Any list of the most “amazing and sensational” finishes of history — games that maybe are a notch higher on the ingenuity (or depending on fans’ perspective, notoriety) scale than great achievements like Boston College’s “Hail Flutie” to beat Miami (Florida) or Kordell Stewart’s winning toss for Colorado in “The Miracle at Michigan,” — probably includes The Play at the top.

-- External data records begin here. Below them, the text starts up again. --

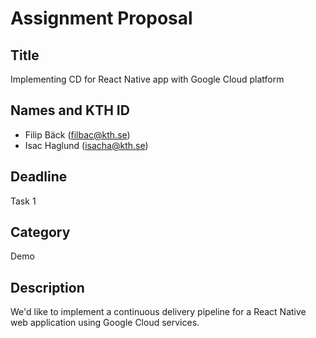 # Assignment Proposal

## Title

Implementing CD for React Native app with Google Cloud platform

## Names and KTH ID
- Filip Bäck (filbac@kth.se)
- Isac Haglund (isacha@kth.se)

## Deadline

Task 1

## Category

Demo

## Description

We'd like to implement a continuous delivery pipeline for a React Native web application using Google Cloud services.
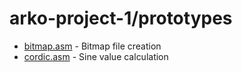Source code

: # arko-project-1/prototypes
- [bitmap.asm](bitmap.asm) - Bitmap file creation
- [cordic.asm](cordic.asm) - Sine value calculation

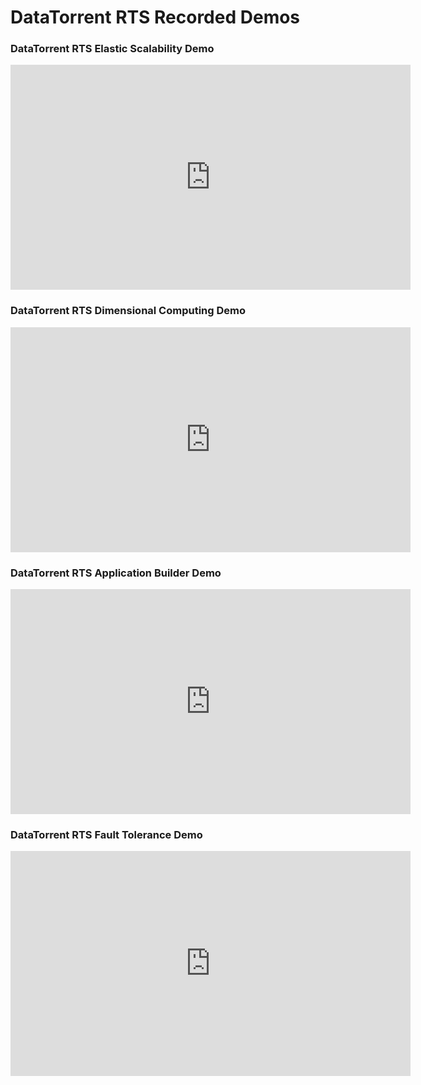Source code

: DataTorrent RTS Recorded Demos
==============================

### DataTorrent RTS Elastic Scalability Demo

<iframe width="640" height="360" src="https://www.youtube.com/embed/QmkZFOg-tZA" frameborder="0" allowfullscreen></iframe>


### DataTorrent RTS Dimensional Computing Demo

<iframe width="640" height="360" src="https://www.youtube.com/embed/8R1L29l7x-U" frameborder="0" allowfullscreen></iframe>


### DataTorrent RTS Application Builder Demo

<iframe width="640" height="360" src="https://www.youtube.com/embed/WW0BwBKdPDk" frameborder="0" allowfullscreen></iframe>


### DataTorrent RTS Fault Tolerance Demo

<iframe width="640" height="360" src="https://www.youtube.com/embed/XJtVo6pUv8I" frameborder="0" allowfullscreen></iframe>

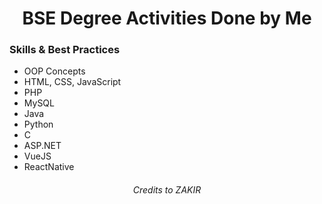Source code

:<h1 align="center">BSE Degree Activities Done by Me</h1>

### Skills &amp; Best Practices
- OOP Concepts
- HTML, CSS, JavaScript
- PHP
- MySQL
- Java
- Python
- C 
- ASP.NET
- VueJS
- ReactNative



<h6 align="center">Credits to ZAKIR</h6>
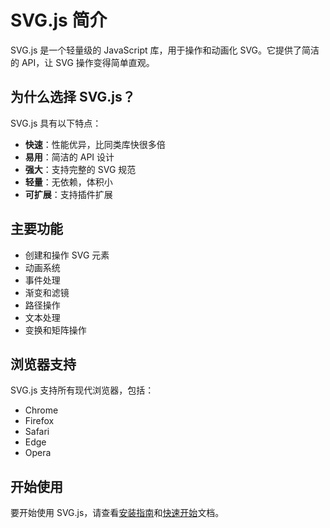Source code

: # SVG.js 简介

SVG.js 是一个轻量级的 JavaScript 库，用于操作和动画化 SVG。它提供了简洁的 API，让 SVG 操作变得简单直观。

## 为什么选择 SVG.js？

SVG.js 具有以下特点：

- **快速**：性能优异，比同类库快很多倍
- **易用**：简洁的 API 设计
- **强大**：支持完整的 SVG 规范
- **轻量**：无依赖，体积小
- **可扩展**：支持插件扩展

## 主要功能

- 创建和操作 SVG 元素
- 动画系统
- 事件处理
- 渐变和滤镜
- 路径操作
- 文本处理
- 变换和矩阵操作

## 浏览器支持

SVG.js 支持所有现代浏览器，包括：

- Chrome
- Firefox
- Safari
- Edge
- Opera

## 开始使用

要开始使用 SVG.js，请查看[安装指南](/installation)和[快速开始](/getting-started)文档。
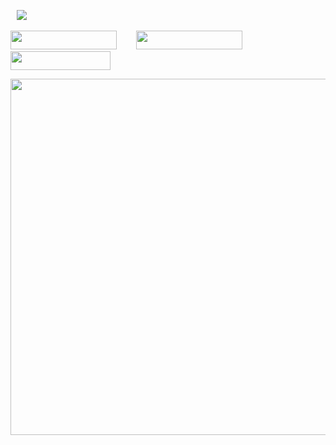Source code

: ⠀![](https://komarev.com/ghpvc/?username=beaverhollow&label=punks&style=flat-square&color=5f2429&base=9597)

<a href="https://murdertooth.straw.page/" title="strawpage"><img src="https://files.catbox.moe/8b6mr8.png" width="170" height="30"></a>⠀⠀⠀<a href="https://planetpiss.atabook.org/" title="atabook"><img src="https://files.catbox.moe/wuu1a3.png" width="170" height="30"></a>⠀⠀⠀<a href="https://rentry.co/murdertooth" title="rentry"><img src="https://files.catbox.moe/tia4yz.png" width="160" height="30"></a>

<img src="https://files.catbox.moe/alk0f3.png" width="570" />





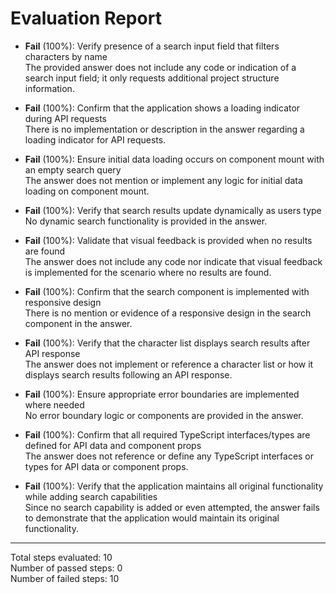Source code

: # Evaluation Report

- **Fail** (100%): Verify presence of a search input field that filters characters by name  
  The provided answer does not include any code or indication of a search input field; it only requests additional project structure information.

- **Fail** (100%): Confirm that the application shows a loading indicator during API requests  
  There is no implementation or description in the answer regarding a loading indicator for API requests.

- **Fail** (100%): Ensure initial data loading occurs on component mount with an empty search query  
  The answer does not mention or implement any logic for initial data loading on component mount.

- **Fail** (100%): Verify that search results update dynamically as users type  
  No dynamic search functionality is provided in the answer.

- **Fail** (100%): Validate that visual feedback is provided when no results are found  
  The answer does not include any code nor indicate that visual feedback is implemented for the scenario where no results are found.

- **Fail** (100%): Confirm that the search component is implemented with responsive design  
  There is no mention or evidence of a responsive design in the search component in the answer.

- **Fail** (100%): Verify that the character list displays search results after API response  
  The answer does not implement or reference a character list or how it displays search results following an API response.

- **Fail** (100%): Ensure appropriate error boundaries are implemented where needed  
  No error boundary logic or components are provided in the answer.

- **Fail** (100%): Confirm that all required TypeScript interfaces/types are defined for API data and component props  
  The answer does not reference or define any TypeScript interfaces or types for API data or component props.

- **Fail** (100%): Verify that the application maintains all original functionality while adding search capabilities  
  Since no search capability is added or even attempted, the answer fails to demonstrate that the application would maintain its original functionality.

---

Total steps evaluated: 10  
Number of passed steps: 0  
Number of failed steps: 10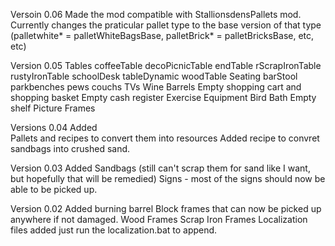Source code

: Versoin 0.06
	Made the mod compatible with StallionsdensPallets mod. Currently changes the praticular pallet type to the base version of that type (palletwhite* = palletWhiteBagsBase, palletBrick* = palletBricksBase, etc, etc) 

Version 0.05
	Tables
		coffeeTable
		decoPicnicTable
		endTable
		rScrapIronTable
		rustyIronTable
		schoolDesk
		tableDynamic
		woodTable
	Seating
		barStool
		parkbenches
		pews
		couchs
	TVs
	Wine Barrels
	Empty shopping cart and shopping basket
	Empty cash register
	Exercise Equipment
	Bird Bath
	Empty shelf
	Picture Frames
	

Versions 0.04
	Added	
		Pallets and recipes to convert them into resources
		Added recipe to convret sandbags into crushed sand.

Version 0.03
	Added
		Sandbags (still can't scrap them for sand like I want, but hopefully that will be remedied)
		Signs - most of the signs should now be able to be picked up.
		

Version 0.02
	Added
		burning barrel
		Block frames that can now be picked up anywhere if not damaged.
			Wood Frames
			Scrap Iron Frames
		Localization files added just run the localization.bat to append.
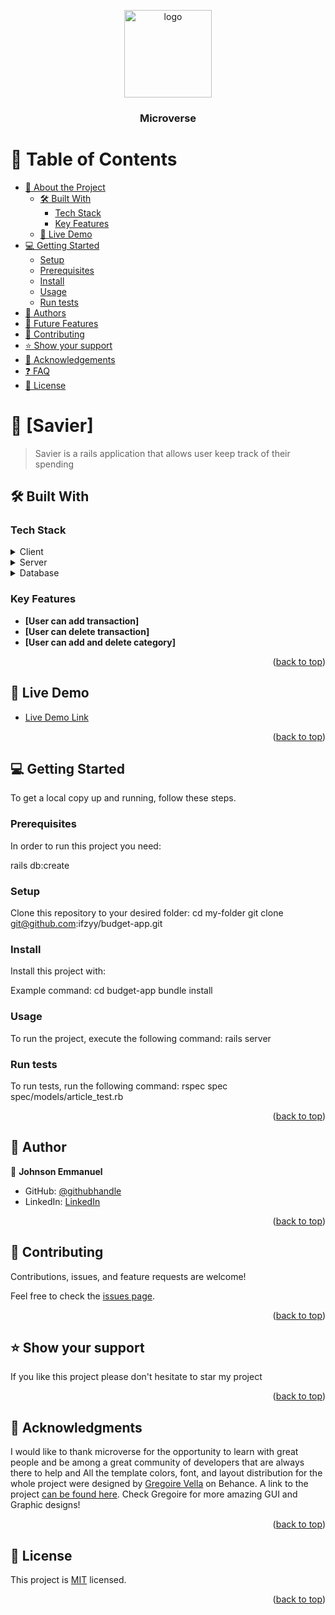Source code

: <a name="readme-top"></a>

<div align="center">

  <img src="murple_logo.png" alt="logo" width="140"  height="auto" />
  <br/>

  <h3>Microverse</h3>

</div>

# 📗 Table of Contents

- [📖 About the Project](#about-project)
  - [🛠 Built With](#built-with)
    - [Tech Stack](#tech-stack)
    - [Key Features](#key-features)
  - [🚀 Live Demo](#live-demo)
- [💻 Getting Started](#getting-started)
  - [Setup](#setup)
  - [Prerequisites](#prerequisites)
  - [Install](#install)
  - [Usage](#usage)
  - [Run tests](#run-tests)
- [👥 Authors](#authors)
- [🔭 Future Features](#future-features)
- [🤝 Contributing](#contributing)
- [⭐️ Show your support](#support)
- [🙏 Acknowledgements](#acknowledgements)
- [❓ FAQ](#faq)
- [📝 License](#license)


# 📖 [Savier] <a name="about-project"></a>

> Savier is a rails application that allows user keep track of their spending


## 🛠 Built With <a name="built-with"></a>

### Tech Stack <a name="tech-stack"></a>


<details>
  <summary>Client</summary>
  <ul>
    <li><a href="https://getbootstrap.com/">Bootstrap</a></li>
       <li><a href="https://yarnpkg.com/">Yarn</a></li>
  </ul>
</details>

<details>
  <summary>Server</summary>
  <ul>
   <li><a href="https://www.ruby-lang.org/en/">Ruby</a></li>
          <li><a href="https://nodejs.org/en/">node</a></li>
  </ul>
</details>

<details>
<summary>Database</summary>
  <ul>
   <li><a href="https://www.postgresql.org/">Postgresql</a></li>
  </ul>
</details>


### Key Features <a name="key-features"></a>

- **[User can add transaction]**
- **[User can delete transaction]**
- **[User can add and delete category]**

<p align="right">(<a href="#readme-top">back to top</a>)</p>

## 🚀 Live Demo <a name="live-demo"></a>


- [Live Demo Link](https://savier.onrender.com)

<p align="right">(<a href="#readme-top">back to top</a>)</p>


## 💻 Getting Started <a name="getting-started"></a>


To get a local copy up and running, follow these steps.

### Prerequisites

In order to run this project you need:

rails db:create


### Setup

Clone this repository to your desired folder:
  cd my-folder
  git clone git@github.com:ifzyy/budget-app.git

### Install

Install this project with:

Example command:
cd budget-app
  bundle install

### Usage

To run the project, execute the following command:  rails server

### Run tests

To run tests, run the following command: rspec spec spec/models/article_test.rb

<p align="right">(<a href="#readme-top">back to top</a>)</p>


## 👥 Author <a name="authors"></a>


👤 **Johnson Emmanuel**

- GitHub: [@githubhandle](https://github.com/ifzyy)
- LinkedIn: [LinkedIn](https://www.linkedin.com/in/johnson-emmanuel)


<p align="right">(<a href="#readme-top">back to top</a>)</p>

## 🤝 Contributing <a name="contributing"></a>

Contributions, issues, and feature requests are welcome!

Feel free to check the [issues page](../../issues/).

<p align="right">(<a href="#readme-top">back to top</a>)</p>

## ⭐️ Show your support <a name="support"></a>

If you like this project please don't hesitate to star my project

<p align="right">(<a href="#readme-top">back to top</a>)</p>


## 🙏 Acknowledgments <a name="acknowledgements"></a>

I would like to thank microverse for the opportunity to learn with great people and be among a great community of developers that are always there to help and All the template colors, font, and layout distribution for the whole project were designed by [Gregoire Vella](https://www.behance.net/gregoirevella) on Behance. A link to the project [can be found here](https://www.behance.net/gallery/19759151/Snapscan-iOs-design-and-branding?tracking_source=). Check Gregoire for more amazing GUI and Graphic designs!

<p align="right">(<a href="#readme-top">back to top</a>)</p>


## 📝 License <a name="license"></a>

This project is [MIT](./LICENSE) licensed.


<p align="right">(<a href="#readme-top">back to top</a>)</p>
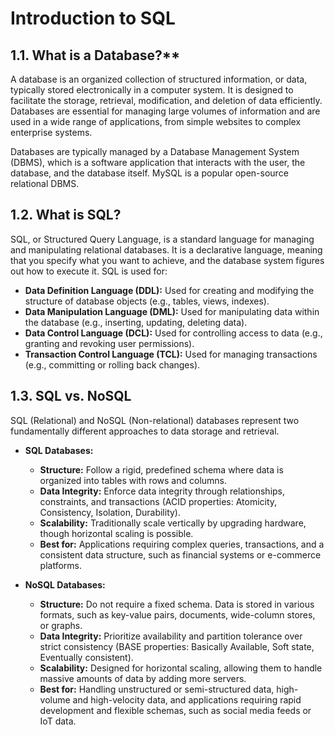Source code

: # Introduction to SQL

## 1.1. What is a Database?**

A database is an organized collection of structured information, or data, typically stored electronically in a computer system. It is designed to facilitate the storage, retrieval, modification, and deletion of data efficiently. Databases are essential for managing large volumes of information and are used in a wide range of applications, from simple websites to complex enterprise systems.

Databases are typically managed by a Database Management System (DBMS), which is a software application that interacts with the user, the database, and the database itself. MySQL is a popular open-source relational DBMS.

## 1.2. What is SQL?

SQL, or Structured Query Language, is a standard language for managing and manipulating relational databases. It is a declarative language, meaning that you specify what you want to achieve, and the database system figures out how to execute it. SQL is used for:

  * **Data Definition Language (DDL):** Used for creating and modifying the structure of database objects (e.g., tables, views, indexes).
  * **Data Manipulation Language (DML):** Used for manipulating data within the database (e.g., inserting, updating, deleting data).
  * **Data Control Language (DCL):** Used for controlling access to data (e.g., granting and revoking user permissions).
  * **Transaction Control Language (TCL):** Used for managing transactions (e.g., committing or rolling back changes).

## 1.3. SQL vs. NoSQL

SQL (Relational) and NoSQL (Non-relational) databases represent two fundamentally different approaches to data storage and retrieval.

  * **SQL Databases:**

      * **Structure:** Follow a rigid, predefined schema where data is organized into tables with rows and columns.
      * **Data Integrity:** Enforce data integrity through relationships, constraints, and transactions (ACID properties: Atomicity, Consistency, Isolation, Durability).
      * **Scalability:** Traditionally scale vertically by upgrading hardware, though horizontal scaling is possible.
      * **Best for:** Applications requiring complex queries, transactions, and a consistent data structure, such as financial systems or e-commerce platforms.

  * **NoSQL Databases:**

      * **Structure:** Do not require a fixed schema. Data is stored in various formats, such as key-value pairs, documents, wide-column stores, or graphs.
      * **Data Integrity:** Prioritize availability and partition tolerance over strict consistency (BASE properties: Basically Available, Soft state, Eventually consistent).
      * **Scalability:** Designed for horizontal scaling, allowing them to handle massive amounts of data by adding more servers.
      * **Best for:** Handling unstructured or semi-structured data, high-volume and high-velocity data, and applications requiring rapid development and flexible schemas, such as social media feeds or IoT data.
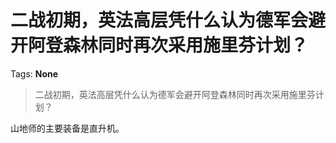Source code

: # 二战初期，英法高层凭什么认为德军会避开阿登森林同时再次采用施里芬计划？

Tags: **None**

> 二战初期，英法高层凭什么认为德军会避开阿登森林同时再次采用施里芬计划？

山地师的主要装备是直升机。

It’s unquestionably a defining moment in college football.
However, such a list of great finishes also should include moments as the “Bluegrass Miracle” (LSU’s 2002 victory over Kentucky), the “Flea Kicker” (Nebraska snatching a booted pass out of the air for a game-saving touchdown against Missouri) and Northwestern’s “Victory Right” against Minnesota in 2000.
It also will include games still in search of a label, like Boise State’s trick-play-laden, overtime victory over Oklahoma (topped by an on-field marriage proposal) in last season’s Fiesta Bowl.
And it probably should include at least one game that hasn’t benefited from wide media exposure: “The Miracle/Mishap in the Mud” between Central College (Iowa) and Linfield College in the second round of the 2000 Division III Football Championship.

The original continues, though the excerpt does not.